Local elections was held in Meycauayan City, Bulacan on May 10, 2010 within the Philippine general election. The voters will elect for the elective local posts in the city: the mayor, vice mayor, and ten councilors.

==Mayoral and vice mayoral election==
Incumbent Mayor Joan Alarilla is running for second term, along with her running mate Rafael Manzano Jr. She faced Salvador Violago Sr. and former mayor Adriano Daez.

==Results==
The candidates for mayor and vice mayor with the highest number of votes wins the seat; they are voted separately, therefore, they may be of different parties when elected.
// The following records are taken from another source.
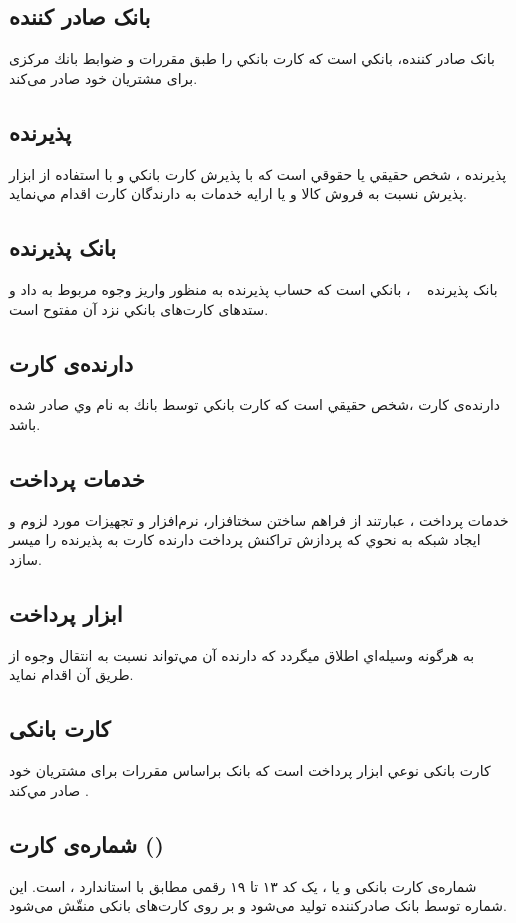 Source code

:\documentclass[oneside]{report}
\begin{document}
\subsection{بانک صادر کننده}			
		بانک صادر کننده،   بانكي است كه كارت بانكي را طبق مقررات و ضوابط بانك مركزی برای مشتريان خود صادر
می‌كند.
\subsection{پذیرنده}
پذیرنده ،   شخص حقيقي يا حقوقي است كه با پذيرش كارت بانكي و با استفاده از ابزار پذيرش نسبت به
فروش كالا و يا ارايه خدمات به دارندگان كارت اقدام مي‌نمايد.  			 				
	  			 				
\subsection{بانک پذیرنده}
بانک پذیرنده 
	، بانكي است كه حساب پذيرنده به منظور واريز وجوه مربوط به داد و ستدهای كارت‌های‌		بانكي نزد آن مفتوح است. 
		
\subsection{دارنده‌ی کارت}		
		دارنده‌ی کارت 
	  			 				،شخص حقيقي است كه كارت بانكي توسط بانك به نام وي صادر شده باشد.			 		
\subsection{خدمات پرداخت}
خدمات پرداخت 		
			  			 				، عبارتند از فراهم ساختن سختافزار، نرم‌افزار و تجهيزات مورد لزوم و ايجاد شبكه به نحوي كه
پردازش تراكنش پرداخت دارنده كارت به پذيرنده را ميسر سازد. 
\subsection{ابزار پرداخت}
به هرگونه وسيله‌اي اطلاق ميگردد كه دارنده آن مي‌تواند نسبت به انتقال وجوه از طريق آن اقدام
نمايد. 
\subsection{کارت بانکی}
کارت بانکی
نوعي ابزار پرداخت است كه بانک براساس مقررات برای مشتريان خود صادر مي‌كند
\cite{centralbank}.

\subsection{شماره‌ی کارت   ({\normalsize {}}) }
شماره‌ی کارت بانکی و یا 
					{\normalsize {}}
			 ، 
			یک کد ۱۳ تا ۱۹ رقمی  مطابق با استاندارد {\normalsize {}}،
			است.
					این شماره توسط بانک صادر‌کننده تولید می‌شود و بر روی کارت‌های بانکی منقّش می‌شود. 
\end{document}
===Mayoral & Vice Mayoral Candidates===
List of Candidates as of March 2010

Meycauayan City Mayoral Election
| Party |  | Candidate | Votes | % |
|---|---|---|---|---|
|  | NPC | Joan Alarilla | 43,661 | 54.05 |
|  | Nacionalista | Salvador "Bogs" Violago Sr. | 33,168 | 41.06 |
|  | Liberal | Adriano "Dan" Daez | 3,784 | 4.68 |
|  | Independent | Rosita "Rosy" Perez | 165 | 0.20 |
| Total votes |  |  | 80,778 | 100.00 |
|  | NPC hold |  |  |  |

Notes:
- The Liberal Party are in coalition with the party Aksyon Demokratiko of Sonia Roco.

Meycauayan City Vice Mayoral Election
| Party |  | Candidate | Votes | % |
|---|---|---|---|---|
|  | NPC | Rafael Manzano Jr. | 34,805 | 45.12 |
|  | Liberal | Manuel Dennis Carlos | 24,433 | 31.68 |
|  | Nacionalista | Tomas Rosales | 12,627 | 16.37 |
|  | Independent | Mauro Del Rosario | 4,755 | 6.16 |
|  | Independent | Pablo Milan | 514 | 0.67 |
| Total votes |  |  | 77,134 | 100.00 |
|  | NPC hold |  |  |  |

Notes:
- The Liberal Party are in coalition with the party Aksyon Demokratiko of Sonia Roco.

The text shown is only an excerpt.